Collaborate. We cannot be successful trying to do this alone and we have to swallow our pride and reach out to other disciplines. I have seen so many safety professionals wrestling for control with the continuous improvement group only to have both groups remain impotent in the organization. Reach out and help someone and ask for help in return; at the end of the day we’re all in this together.

Teach. To be truly safe workers need to be able to do their jobs and they need to have mastered their jobs. I wrote this to a safety executive once and he wrote me back with scorn. “Why do they have to master their jobs?” he scoffed at me. I resolved right then and there never to do business with him. I don’t think he can be reached and if he can learn, he cannot learn from me.

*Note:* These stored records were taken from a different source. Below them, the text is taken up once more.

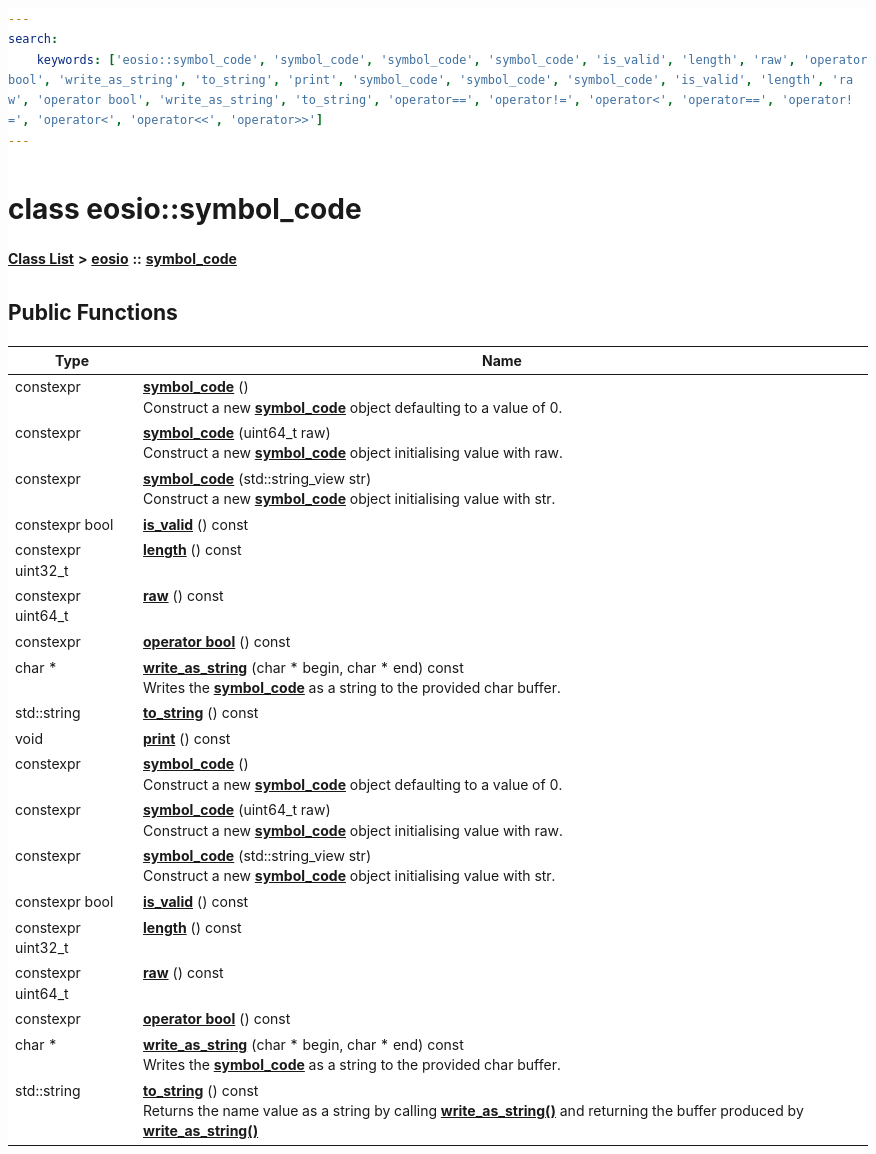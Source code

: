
 ```yaml
---
search:
    keywords: ['eosio::symbol_code', 'symbol_code', 'symbol_code', 'symbol_code', 'is_valid', 'length', 'raw', 'operator bool', 'write_as_string', 'to_string', 'print', 'symbol_code', 'symbol_code', 'symbol_code', 'is_valid', 'length', 'raw', 'operator bool', 'write_as_string', 'to_string', 'operator==', 'operator!=', 'operator<', 'operator==', 'operator!=', 'operator<', 'operator<<', 'operator>>']
---
```


# class eosio::symbol\_code

[**Class List**](annotated.md) **>** [**eosio**](namespaceeosio.md) **::** [**symbol\_code**](classeosio_1_1symbol__code.md)


## Public Functions

|Type|Name|
|-----|-----|
|constexpr|[**symbol\_code**](classeosio_1_1symbol__code_a9d8538c2ff41df391b45cfb6190a1ed4.md#1a9d8538c2ff41df391b45cfb6190a1ed4) () <br>Construct a new **[symbol\_code](classeosio_1_1symbol__code.md)** object defaulting to a value of 0. |
|constexpr|[**symbol\_code**](classeosio_1_1symbol__code_a5a95bedec99aff1d70a782b365bc28d0.md#1a5a95bedec99aff1d70a782b365bc28d0) (uint64\_t raw) <br>Construct a new **[symbol\_code](classeosio_1_1symbol__code.md)** object initialising value with raw. |
|constexpr|[**symbol\_code**](classeosio_1_1symbol__code_afba617179edadad41667b707176943fc.md#1afba617179edadad41667b707176943fc) (std::string\_view str) <br>Construct a new **[symbol\_code](classeosio_1_1symbol__code.md)** object initialising value with str. |
|constexpr bool|[**is\_valid**](classeosio_1_1symbol__code_a87acfd4b3bd04ca4b9ba84f6ea12d5d0.md#1a87acfd4b3bd04ca4b9ba84f6ea12d5d0) () const |
|constexpr uint32\_t|[**length**](classeosio_1_1symbol__code_adf291364853aa746ddc32942881b2e64.md#1adf291364853aa746ddc32942881b2e64) () const |
|constexpr uint64\_t|[**raw**](classeosio_1_1symbol__code_a9c4430961f11cf7a207ac7d4c4827210.md#1a9c4430961f11cf7a207ac7d4c4827210) () const |
|constexpr|[**operator bool**](classeosio_1_1symbol__code_a9b45275437c716ebc9ba95d199c04ed1.md#1a9b45275437c716ebc9ba95d199c04ed1) () const |
|char \*|[**write\_as\_string**](classeosio_1_1symbol__code_a9f6752ffa0fd8b10d2531b18978aeb9e.md#1a9f6752ffa0fd8b10d2531b18978aeb9e) (char \* begin, char \* end) const <br>Writes the **[symbol\_code](classeosio_1_1symbol__code.md)** as a string to the provided char buffer. |
|std::string|[**to\_string**](classeosio_1_1symbol__code_a075d0d69307bd9180b147a809f07bad5.md#1a075d0d69307bd9180b147a809f07bad5) () const |
|void|[**print**](classeosio_1_1symbol__code_aac85cf2211c7f763232ecc05d473f7ff.md#1aac85cf2211c7f763232ecc05d473f7ff) () const |
|constexpr|[**symbol\_code**](classeosio_1_1symbol__code_a9d8538c2ff41df391b45cfb6190a1ed4.md#1a9d8538c2ff41df391b45cfb6190a1ed4) () <br>Construct a new **[symbol\_code](classeosio_1_1symbol__code.md)** object defaulting to a value of 0. |
|constexpr|[**symbol\_code**](classeosio_1_1symbol__code_a5a95bedec99aff1d70a782b365bc28d0.md#1a5a95bedec99aff1d70a782b365bc28d0) (uint64\_t raw) <br>Construct a new **[symbol\_code](classeosio_1_1symbol__code.md)** object initialising value with raw. |
|constexpr|[**symbol\_code**](classeosio_1_1symbol__code_afba617179edadad41667b707176943fc.md#1afba617179edadad41667b707176943fc) (std::string\_view str) <br>Construct a new **[symbol\_code](classeosio_1_1symbol__code.md)** object initialising value with str. |
|constexpr bool|[**is\_valid**](classeosio_1_1symbol__code_a87acfd4b3bd04ca4b9ba84f6ea12d5d0.md#1a87acfd4b3bd04ca4b9ba84f6ea12d5d0) () const |
|constexpr uint32\_t|[**length**](classeosio_1_1symbol__code_adf291364853aa746ddc32942881b2e64.md#1adf291364853aa746ddc32942881b2e64) () const |
|constexpr uint64\_t|[**raw**](classeosio_1_1symbol__code_a9c4430961f11cf7a207ac7d4c4827210.md#1a9c4430961f11cf7a207ac7d4c4827210) () const |
|constexpr|[**operator bool**](classeosio_1_1symbol__code_a9b45275437c716ebc9ba95d199c04ed1.md#1a9b45275437c716ebc9ba95d199c04ed1) () const |
|char \*|[**write\_as\_string**](classeosio_1_1symbol__code_a9f6752ffa0fd8b10d2531b18978aeb9e.md#1a9f6752ffa0fd8b10d2531b18978aeb9e) (char \* begin, char \* end) const <br>Writes the **[symbol\_code](classeosio_1_1symbol__code.md)** as a string to the provided char buffer. |
|std::string|[**to\_string**](classeosio_1_1symbol__code_a075d0d69307bd9180b147a809f07bad5.md#1a075d0d69307bd9180b147a809f07bad5) () const <br>Returns the name value as a string by calling **[write\_as\_string()](classeosio_1_1symbol__code_a9f6752ffa0fd8b10d2531b18978aeb9e.md#1a9f6752ffa0fd8b10d2531b18978aeb9e)** and returning the buffer produced by **[write\_as\_string()](classeosio_1_1symbol__code_a9f6752ffa0fd8b10d2531b18978aeb9e.md#1a9f6752ffa0fd8b10d2531b18978aeb9e)** |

But in answer to his question, why do they have to master their job? Because the level of mastery of one’s job equates to the level of risk one operates under while working. Workers who don’t know how to do their jobs—or our just marginally competent—are far more likely to be injured or to injure another worker. This is most acutely evident in how companies view training temporary workers; in the minds of many better to kill a temp than to waste money training one. It’s ugly, but it’s true.

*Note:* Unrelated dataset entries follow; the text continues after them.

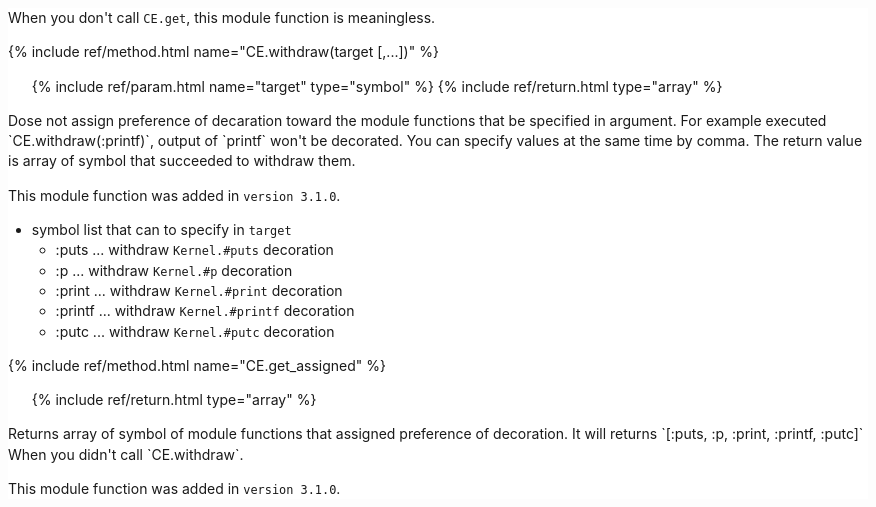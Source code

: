 When you don't call `CE.get`, this module function is meaningless.


{% include ref/method.html name="CE.withdraw(target [,...])" %}
<ul class="param">
{% include ref/param.html name="target" type="symbol" %}
{% include ref/return.html type="array" %}
</ul>
Dose not assign preference of decaration toward the module functions that be specified in argument.
For example executed `CE.withdraw(:printf)`, output of `printf` won't be decorated.
You can specify values at the same time by comma.
The return value is array of symbol that succeeded to withdraw them.

This module function was added in `version 3.1.0`.

* symbol list that can to specify in `target`
    * :puts ... withdraw `Kernel.#puts` decoration
    * :p ... withdraw `Kernel.#p` decoration
    * :print ... withdraw `Kernel.#print` decoration
    * :printf ... withdraw `Kernel.#printf` decoration
    * :putc ... withdraw `Kernel.#putc` decoration


{% include ref/method.html name="CE.get_assigned" %}
<ul class="param">
{% include ref/return.html type="array" %}
</ul>
Returns array of symbol of module functions that assigned preference of decoration.
It will returns `[:puts, :p, :print, :printf, :putc]` When you didn't call `CE.withdraw`.

This module function was added in `version 3.1.0`.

Learn. The more we sharpen our skills as safety professionals the more good we can do, but I’m not talking about learning the latest safety fad. We need to learn how our businesses work, how our organizations survive, and how our companies make money. We can’t change anything unless we know how our businesses work. Instead of going to the same tired professional conferences and hearing the same tired speeches from the same tired hucksters why not attend a business seminar, or a lean management course? You will be a better professional for it.

Hang tough. Safety is a tough way to make a buck, and it’s getting tougher. Hang in there, this isn’t a job for quitters.

This year you’ll notice I’m giving you only eight resolutions. But I will make you a bargain. If you do these eight come see me and I’ll give you another 10.